虽然在数据准备过程中对属性进行了初步处理,但是引入的属性太多,而且这些属性之间存在重复的信息。为了保留重要的属性,建立精确、简单的模型,需要对原始属性进一步筛选与构造。

  1. 设备数据

在数据探索过程中发现,不同设备的无功功率、总无功功率、有功功率、总有功功率、功率因数和总功率因数差别很大,具有较高的区分度,故本案例选择无功功率、总无功功率、有功功率、总有功功率、功率因数和总功率因数作为设备数据的属性构建判别属性库。

处理好缺失值后,每个设备的数据都由一张表变为了多张表,所以需要将相同类型的数据表合并到一张表中,如将所有设备的设备数据表合并到一张表当中。
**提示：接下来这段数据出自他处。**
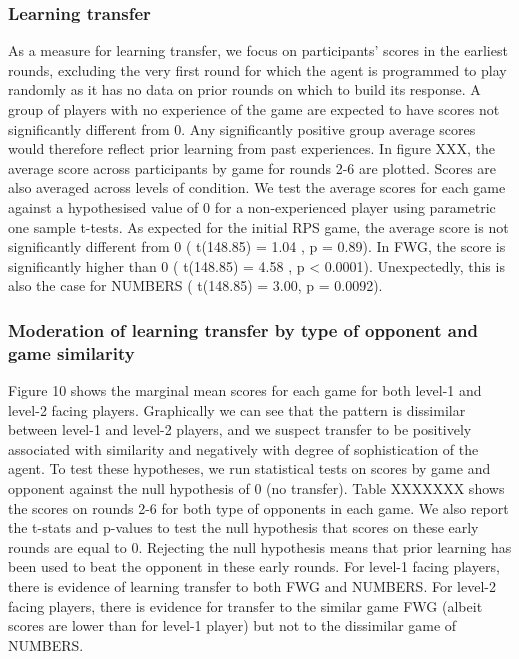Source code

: \documentclass[,man,floatsintext]{apa6}
\begin{document}
\hypertarget{learning-transfer}{%
\subsubsection{Learning transfer}\label{learning-transfer}}

As a measure for learning transfer, we focus on participants' scores in the earliest rounds, excluding the very first round for which the agent is programmed to play randomly as it has no data on prior rounds on which to build its response. A group of players with no experience of the game are expected to have scores not significantly different from 0. Any significantly positive group average scores would therefore reflect prior learning from past experiences. In figure XXX, the average score across participants by game for rounds 2-6 are plotted. Scores are also averaged across levels of condition. We test the average scores for each game against a hypothesised value of 0 for a non-experienced player using parametric one sample t-tests. As expected for the initial RPS game, the average score is not significantly different from 0 ( t(148.85) = 1.04 , p = 0.89). In FWG, the score is significantly higher than 0 ( t(148.85) = 4.58 , p \textless{} 0.0001). Unexpectedly, this is also the case for NUMBERS ( t(148.85) = 3.00, p = 0.0092).

\hypertarget{moderation-of-learning-transfer-by-type-of-opponent-and-game-similarity}{%
\subsubsection{Moderation of learning transfer by type of opponent and game similarity}\label{moderation-of-learning-transfer-by-type-of-opponent-and-game-similarity}}

Figure 10 shows the marginal mean scores for each game for both level-1 and level-2 facing players. Graphically we can see that the pattern is dissimilar between level-1 and level-2 players, and we suspect transfer to be positively associated with similarity and negatively with degree of sophistication of the agent. To test these hypotheses, we run statistical tests on scores by game and opponent against the null hypothesis of 0 (no transfer). Table XXXXXXX shows the scores on rounds 2-6 for both type of opponents in each game. We also report the t-stats and p-values to test the null hypothesis that scores on these early rounds are equal to 0. Rejecting the null hypothesis means that prior learning has been used to beat the opponent in these early rounds. For level-1 facing players, there is evidence of learning transfer to both FWG and NUMBERS. For level-2 facing players, there is evidence for transfer to the similar game FWG (albeit scores are lower than for level-1 player) but not to the dissimilar game of NUMBERS.
\end{document}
同时,因为缺失值处理的其中一种方式是使用前一个值进行插补,所以产生了相同的记录,需要对重复出现的记录进行处理,处理后生成的数据表如表1所示。

表1 合并且去重后的设备数据

time

IC

UC

PC

QC

PFC

P

Q

PF

label

2018/1/27 17:11

33

2212

10

65

137

10

65

137

0

2018/1/27 17:11

33

2212

10

66

143

10

66

143

0

2018/1/27 17:11

33

2213

10

65

143

10

65

143

0

2018/1/27 17:11

33

2211

10

66

135

10

66

135

0

2018/1/27 17:11

33

2211

10

66

141

10

66

141

0

……

……

……

……

……

……

……

……

……

……

合并且去重设备数据如代码清单4所示。

代码清单4 合并且去重设备数据

import glob

import pandas as pd

import os

 

# 合并11个设备数据及处理合并中重复的数据

def combined_equipment(csv_name):

    # 合并

    print('共发现%s个CSV文件' % len(glob.glob(csv_name)))
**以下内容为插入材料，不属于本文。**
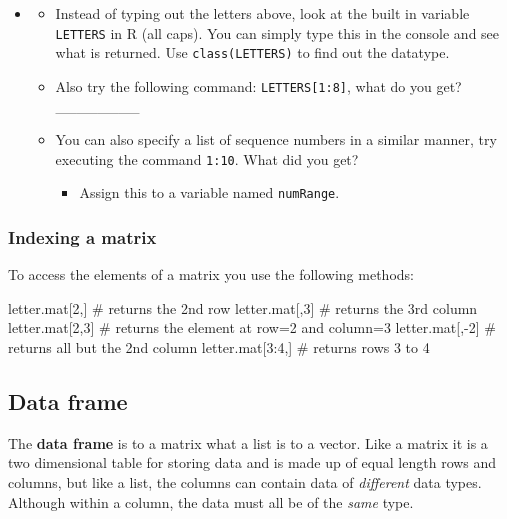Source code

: \documentclass[a4paper]{book}
\newenvironment{Shaded}{}{}
\newcommand{\DecValTok}[1]{{#1}}
\newcommand{\CommentTok}[1]{\textcolor[rgb]{0.00,0.50,0.00}{{#1}}}
\newcommand{\NormalTok}[1]{{#1}}
\providecommand{\tightlist}{%
  \setlength{\itemsep}{0pt}\setlength{\parskip}{0pt}}
\newlength{\leftbarwidth}
\newlength{\leftbarsep}
\newcommand*{\leftbarcolorcmd}{\color{darkgray}}%
\renewenvironment{leftbar}{%
    \def\FrameCommand{{\leftbarcolorcmd{\vrule width \leftbarwidth\relax\hspace {\leftbarsep}}}}%
    \MakeFramed {\advance \hsize -\width \FrameRestore }%
}{%
    \endMakeFramed
}
\renewenvironment{Shaded}
{\vspace{0em}\begin{leftbar}\begin{snugshade}}
{\end{snugshade}\end{leftbar}\vspace{0pt}}
\newenvironment{rmdblock}[1]
  {\vspace{1.5em}\begin{shaded*}
  \begin{itemize}
  \renewcommand{\labelitemi}{
    \raisebox{-.7\height}[0pt][0pt]{
      {\setkeys{Gin}{width=3em,keepaspectratio}\texttt{[image: images/\#1]}}
    }
  }
  \item
  }
  {
  \end{itemize}
  \end{shaded*}
  }
\newenvironment{rmdtip}
  {\begin{rmdblock}{tip}}
  {\end{rmdblock}}
\begin{document}
\begin{rmdtip}
\begin{itemize}
\item
  Instead of typing out the letters above, look at the built in variable
  \texttt{LETTERS} in R (all caps). You can simply type this in the
  console and see what is returned. Use \texttt{class(LETTERS)} to find
  out the datatype.
\item
  Also try the following command: \texttt{LETTERS{[}1:8{]}}, what do you
  get? \_\_\_\_\_\_\_\_
\item
  You can also specify a list of sequence numbers in a similar manner,
  try executing the command \texttt{1:10}. What did you get?

  \begin{itemize}
  \tightlist
  \item
    Assign this to a variable named \texttt{numRange}.
  \end{itemize}
\end{itemize}
\end{rmdtip}

\subsubsection{Indexing a matrix}\label{indexing-a-matrix}

To access the elements of a matrix you use the following methods:

\begin{Shaded}
\begin{Highlighting}[]
\NormalTok{letter.mat[}\DecValTok{2}\NormalTok{,]   }\CommentTok{# returns the 2nd row}
\NormalTok{letter.mat[,}\DecValTok{3}\NormalTok{]   }\CommentTok{# returns the 3rd column}
\NormalTok{letter.mat[}\DecValTok{2}\NormalTok{,}\DecValTok{3}\NormalTok{]  }\CommentTok{# returns the element at row=2 and column=3}
\NormalTok{letter.mat[,-}\DecValTok{2}\NormalTok{]  }\CommentTok{# returns all but the 2nd column}
\NormalTok{letter.mat[}\DecValTok{3}\NormalTok{:}\DecValTok{4}\NormalTok{,] }\CommentTok{# returns rows 3 to 4}
\end{Highlighting}
\end{Shaded}

\subsection{Data frame}\label{data-frame}

The \textbf{data frame} is to a matrix what a list is to a vector. Like
a matrix it is a two dimensional table for storing data and is made up
of equal length rows and columns, but like a list, the columns can
contain data of \emph{different} data types. Although within a column,
the data must all be of the \emph{same} type.
\end{document}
    print('正在处理............')

    for i in glob.glob(csv_name):  # 循环读取同文件夹下的CSV文件

        fr = open(i, 'rb').read()

        file_path = os.path.split(i)

        with open(file_path[0] + '/device_combine.csv', 'ab') as f:

            f.write(fr)

    print('合并完毕!')

    # 去重

    df = pd.read_csv(file_path[0] + '/device_combine.csv', header=None, encoding='utf-8')
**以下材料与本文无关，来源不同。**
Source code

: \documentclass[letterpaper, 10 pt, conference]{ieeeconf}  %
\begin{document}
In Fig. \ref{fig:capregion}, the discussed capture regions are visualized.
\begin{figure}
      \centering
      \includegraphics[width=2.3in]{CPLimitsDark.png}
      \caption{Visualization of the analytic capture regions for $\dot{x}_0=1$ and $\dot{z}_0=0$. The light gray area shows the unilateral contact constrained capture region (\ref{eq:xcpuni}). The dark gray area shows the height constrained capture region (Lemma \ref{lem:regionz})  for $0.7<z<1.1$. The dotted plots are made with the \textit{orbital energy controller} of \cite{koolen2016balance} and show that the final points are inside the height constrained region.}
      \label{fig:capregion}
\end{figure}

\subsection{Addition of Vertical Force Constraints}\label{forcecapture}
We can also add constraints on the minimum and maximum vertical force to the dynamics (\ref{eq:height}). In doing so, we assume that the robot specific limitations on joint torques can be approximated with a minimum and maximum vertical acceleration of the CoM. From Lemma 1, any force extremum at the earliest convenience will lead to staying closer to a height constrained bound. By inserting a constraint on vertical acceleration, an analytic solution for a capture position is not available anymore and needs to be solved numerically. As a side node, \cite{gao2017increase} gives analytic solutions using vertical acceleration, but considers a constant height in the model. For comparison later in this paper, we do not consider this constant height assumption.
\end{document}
    datalist = df.drop_duplicates()

    datalist.to_csv(file_path[0] + '/device_combine.csv', index=False, header=0)

    print('去重完成')

 

csv_list = ['../tmp/附件1/*设备数据1.csv', '../tmp/附件2/*设备数据1.csv']

combined_equipment(csv_list[0])  # 处理训练数据

combined_equipment(csv_list[1])  # 处理测试数据

  1. 周波数据

在数据探索过程中发现,周波数据中的电流随着时间的变化有较大的起伏,不同设备的周波数据中的电流绘制出来的折线图的起伏不尽相同,具有明显的差异,故本案例选择波峰和波谷作为周波数据的属性构建判别属性库。

由于原始的周波数据中并未存在电流的波峰和波谷两个属性,所以需要进行属性构建,构建生成的数据表如表2所示。

表2 构建周波数据中的属性生成的数据

波谷

波峰

344

1666365

362

1666324

301

1666325

314

1666392

254

1666435

……

……

构建周波数据中的属性代码如代码清单5所示。

代码清单5 构建周波数据中的属性

# 求取周波数据中电流的波峰和波谷作为属性参数

import glob

import pandas as pd

from sklearn.cluster import KMeans

import os

 

def cycle(cycle_file):

    for file in glob.glob(cycle_file):

        cycle_YD = pd.read_csv(file, header=0, encoding='utf-8')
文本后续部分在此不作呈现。